In the listing below, write out exactly each line from the first through the one containing "[**getCategories()**](CategoryApi.md#getCategories) | **GET**".
.....
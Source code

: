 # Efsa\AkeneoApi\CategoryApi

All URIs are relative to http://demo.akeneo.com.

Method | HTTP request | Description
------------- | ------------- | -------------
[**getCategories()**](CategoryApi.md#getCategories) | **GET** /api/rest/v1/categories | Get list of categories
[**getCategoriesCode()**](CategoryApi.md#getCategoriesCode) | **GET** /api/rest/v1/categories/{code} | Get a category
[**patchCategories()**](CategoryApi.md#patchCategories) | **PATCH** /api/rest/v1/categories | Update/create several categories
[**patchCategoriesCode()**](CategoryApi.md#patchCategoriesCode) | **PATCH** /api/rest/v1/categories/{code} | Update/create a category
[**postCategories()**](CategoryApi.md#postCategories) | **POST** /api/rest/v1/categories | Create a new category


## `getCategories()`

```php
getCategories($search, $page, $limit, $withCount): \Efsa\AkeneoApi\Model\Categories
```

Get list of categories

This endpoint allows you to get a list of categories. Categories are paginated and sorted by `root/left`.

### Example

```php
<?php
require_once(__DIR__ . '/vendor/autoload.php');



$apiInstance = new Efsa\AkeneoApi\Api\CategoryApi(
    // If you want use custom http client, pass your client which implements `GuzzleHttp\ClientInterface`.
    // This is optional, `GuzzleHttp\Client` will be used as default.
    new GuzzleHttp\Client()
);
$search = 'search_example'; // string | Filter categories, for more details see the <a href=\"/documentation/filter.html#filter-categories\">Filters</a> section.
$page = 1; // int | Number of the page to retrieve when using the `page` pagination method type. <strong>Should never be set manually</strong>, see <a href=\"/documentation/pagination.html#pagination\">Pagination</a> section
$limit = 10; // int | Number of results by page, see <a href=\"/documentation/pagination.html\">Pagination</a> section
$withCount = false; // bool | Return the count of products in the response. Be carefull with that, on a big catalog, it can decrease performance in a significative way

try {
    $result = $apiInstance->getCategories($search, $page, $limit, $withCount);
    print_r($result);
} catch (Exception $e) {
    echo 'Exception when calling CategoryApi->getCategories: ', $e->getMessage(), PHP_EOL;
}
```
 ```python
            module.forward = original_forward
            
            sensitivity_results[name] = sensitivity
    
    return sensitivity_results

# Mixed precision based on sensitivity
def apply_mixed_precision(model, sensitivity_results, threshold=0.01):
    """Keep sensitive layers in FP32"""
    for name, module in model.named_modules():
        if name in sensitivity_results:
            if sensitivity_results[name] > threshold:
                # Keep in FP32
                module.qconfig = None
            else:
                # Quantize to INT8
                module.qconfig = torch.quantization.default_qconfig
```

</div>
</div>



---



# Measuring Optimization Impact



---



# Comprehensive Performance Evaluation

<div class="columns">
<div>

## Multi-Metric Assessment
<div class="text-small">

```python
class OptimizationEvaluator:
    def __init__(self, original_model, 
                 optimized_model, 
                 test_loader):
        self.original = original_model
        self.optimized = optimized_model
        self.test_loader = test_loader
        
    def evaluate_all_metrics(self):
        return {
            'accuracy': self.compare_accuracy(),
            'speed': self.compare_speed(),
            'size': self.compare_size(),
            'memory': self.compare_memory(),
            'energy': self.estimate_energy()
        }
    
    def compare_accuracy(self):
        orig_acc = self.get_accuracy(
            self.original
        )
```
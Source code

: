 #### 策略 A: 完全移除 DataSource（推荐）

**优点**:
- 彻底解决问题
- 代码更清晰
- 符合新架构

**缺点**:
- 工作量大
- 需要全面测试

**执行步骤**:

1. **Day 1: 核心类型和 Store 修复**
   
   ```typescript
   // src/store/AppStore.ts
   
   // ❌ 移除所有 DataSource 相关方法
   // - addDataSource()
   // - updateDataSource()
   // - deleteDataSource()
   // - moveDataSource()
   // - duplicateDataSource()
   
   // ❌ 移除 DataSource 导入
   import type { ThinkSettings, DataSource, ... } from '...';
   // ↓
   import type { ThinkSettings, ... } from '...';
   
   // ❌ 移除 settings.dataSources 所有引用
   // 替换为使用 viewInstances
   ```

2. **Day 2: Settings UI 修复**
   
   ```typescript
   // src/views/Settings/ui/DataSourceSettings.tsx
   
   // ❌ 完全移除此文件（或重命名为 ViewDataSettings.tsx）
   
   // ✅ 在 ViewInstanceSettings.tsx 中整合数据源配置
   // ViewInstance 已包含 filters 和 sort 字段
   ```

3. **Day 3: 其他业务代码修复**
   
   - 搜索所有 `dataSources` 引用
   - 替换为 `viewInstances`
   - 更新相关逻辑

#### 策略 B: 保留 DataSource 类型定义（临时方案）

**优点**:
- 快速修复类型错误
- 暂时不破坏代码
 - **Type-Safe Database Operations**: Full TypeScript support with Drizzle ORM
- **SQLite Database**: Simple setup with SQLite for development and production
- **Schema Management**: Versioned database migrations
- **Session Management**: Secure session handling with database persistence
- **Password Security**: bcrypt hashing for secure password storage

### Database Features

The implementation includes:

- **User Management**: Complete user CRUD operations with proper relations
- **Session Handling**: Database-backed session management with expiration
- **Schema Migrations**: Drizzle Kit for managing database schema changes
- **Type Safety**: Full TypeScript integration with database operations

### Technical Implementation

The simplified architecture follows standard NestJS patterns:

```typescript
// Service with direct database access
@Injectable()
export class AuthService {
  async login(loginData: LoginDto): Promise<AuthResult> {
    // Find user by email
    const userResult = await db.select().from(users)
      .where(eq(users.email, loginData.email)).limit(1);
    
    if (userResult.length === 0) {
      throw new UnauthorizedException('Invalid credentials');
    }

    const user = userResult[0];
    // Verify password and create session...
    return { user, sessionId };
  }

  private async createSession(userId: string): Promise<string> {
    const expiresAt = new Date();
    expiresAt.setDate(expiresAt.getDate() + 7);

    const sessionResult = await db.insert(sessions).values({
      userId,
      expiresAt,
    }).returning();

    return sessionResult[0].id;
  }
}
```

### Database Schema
.....
## Answer area
Source code

: # Efsa\AkeneoApi\CategoryApi

All URIs are relative to http://demo.akeneo.com.

Method | HTTP request | Description
------------- | ------------- | -------------
[**getCategories()**](CategoryApi.md#getCategories) | **GET** /api/rest/v1/categories | Get list of categories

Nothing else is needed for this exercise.